Far more often, the destruction is subtler. We become passive rather than active destroyers. Frustrated by those in our community, we gradually stop trying so hard. We neglect the uncomfortable conversations, leaving others’ sins unaddressed and our own concerns unmentioned. Our relationships begin to look more formal than familial. Instead of patiently bearing with others, we nurse grievances, replay offenses, and find ways to keep our distance.

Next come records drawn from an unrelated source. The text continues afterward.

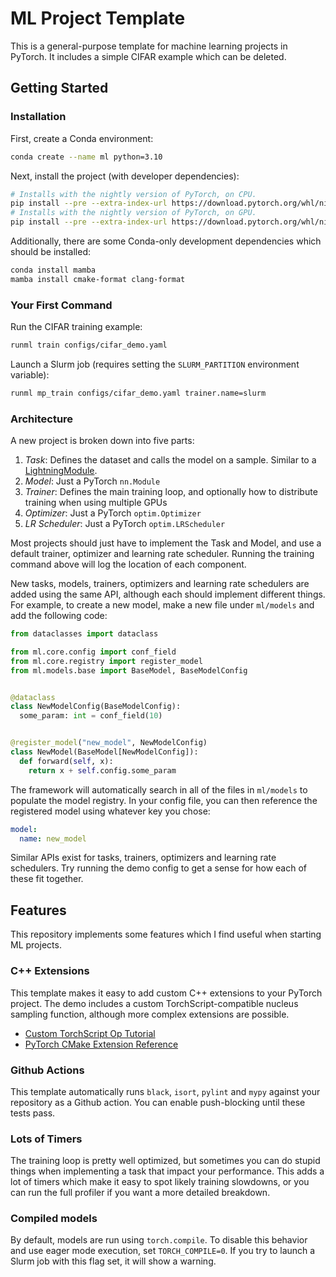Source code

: # ML Project Template

This is a general-purpose template for machine learning projects in PyTorch. It includes a simple CIFAR example which can be deleted.

## Getting Started

### Installation

First, create a Conda environment:

```bash
conda create --name ml python=3.10
```

Next, install the project (with developer dependencies):

```bash
# Installs with the nightly version of PyTorch, on CPU.
pip install --pre --extra-index-url https://download.pytorch.org/whl/nightly/cpu -e '.[dev]'
# Installs with the nightly version of PyTorch, on GPU.
pip install --pre --extra-index-url https://download.pytorch.org/whl/nightly/cu117 -e '.[dev]'
```

Additionally, there are some Conda-only development dependencies which should be installed:

```bash
conda install mamba
mamba install cmake-format clang-format
```

### Your First Command

Run the CIFAR training example:

```bash
runml train configs/cifar_demo.yaml
```

Launch a Slurm job (requires setting the `SLURM_PARTITION` environment variable):

```bash
runml mp_train configs/cifar_demo.yaml trainer.name=slurm
```

### Architecture

A new project is broken down into five parts:

1. _Task_: Defines the dataset and calls the model on a sample. Similar to a [LightningModule](https://pytorch-lightning.readthedocs.io/en/stable/common/lightning_module.html).
2. _Model_: Just a PyTorch `nn.Module`
3. _Trainer_: Defines the main training loop, and optionally how to distribute training when using multiple GPUs
4. _Optimizer_: Just a PyTorch `optim.Optimizer`
5. _LR Scheduler_: Just a PyTorch `optim.LRScheduler`

Most projects should just have to implement the Task and Model, and use a default trainer, optimizer and learning rate scheduler. Running the training command above will log the location of each component.

New tasks, models, trainers, optimizers and learning rate schedulers are added using the same API, although each should implement different things. For example, to create a new model, make a new file under `ml/models` and add the following code:

```python
from dataclasses import dataclass

from ml.core.config import conf_field
from ml.core.registry import register_model
from ml.models.base import BaseModel, BaseModelConfig


@dataclass
class NewModelConfig(BaseModelConfig):
  some_param: int = conf_field(10)


@register_model("new_model", NewModelConfig)
class NewModel(BaseModel[NewModelConfig]):
  def forward(self, x):
    return x + self.config.some_param
```

The framework will automatically search in all of the files in `ml/models` to populate the model registry. In your config file, you can then reference the registered model using whatever key you chose:

```yaml
model:
  name: new_model
```

Similar APIs exist for tasks, trainers, optimizers and learning rate schedulers. Try running the demo config to get a sense for how each of these fit together.

## Features

This repository implements some features which I find useful when starting ML projects.

### C++ Extensions

This template makes it easy to add custom C++ extensions to your PyTorch project. The demo includes a custom TorchScript-compatible nucleus sampling function, although more complex extensions are possible.

- [Custom TorchScript Op Tutorial](https://pytorch.org/tutorials/advanced/torch_script_custom_ops.html)
- [PyTorch CMake Extension Reference](https://github.com/pytorch/extension-script)

### Github Actions

This template automatically runs `black`, `isort`, `pylint` and `mypy` against your repository as a Github action. You can enable push-blocking until these tests pass.

### Lots of Timers

The training loop is pretty well optimized, but sometimes you can do stupid things when implementing a task that impact your performance. This adds a lot of timers which make it easy to spot likely training slowdowns, or you can run the full profiler if you want a more detailed breakdown.

### Compiled models

By default, models are run using `torch.compile`. To disable this behavior and use eager mode execution, set `TORCH_COMPILE=0`. If you try to launch a Slurm job with this flag set, it will show a warning.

Such apathy is as much of an enemy of the Christian community as antagonism. We need not burn bridges in order to weaken the beauty and unity of God’s church; we just need to quietly withdraw. Some destroy by fire, and some by ice — but both can leave a community in ruins.
Beautiful Burdens
The other path is the one Paul lays before us in Ephesians 4:1–3. This path is far narrower, far more burdensome, than the path of the destroyers. But it is also far more beautiful. For if we are willing to enter into our disillusionment fully, allowing it to clear away every unbiblical community ideal, we may gain something on the other side that we would not trade for the world.
We will not finally escape the need for patience, of course. Nor will we discover, to our astonishment, that others’ oddities no longer seem odd, or that unity comes easily. Rather, we will find deeper fellowship and closer conformity with the one whose patience is perfect (1 Timothy 1:16), whose shoulders bore the burdens of the world (Isaiah 53:4), and whose zeal for unity brought him from heaven to earth, and from earth to the cross (Ephesians 2:14).
As long as we value a dream community over Christlikeness, we will unwittingly work to destroy whatever community we join. But if we value Christlikeness over even our dearest dreams of community, then every slight, every peculiarity, every conflict, and every sin will become an opportunity to become more like the glorious head of this body (Ephesians 4:32–5:2).
Only then will God’s children rise up into maturity. Only then will the body grow strong. Only then will the bride become resplendent. Because only then will our communities look more like Jesus Christ.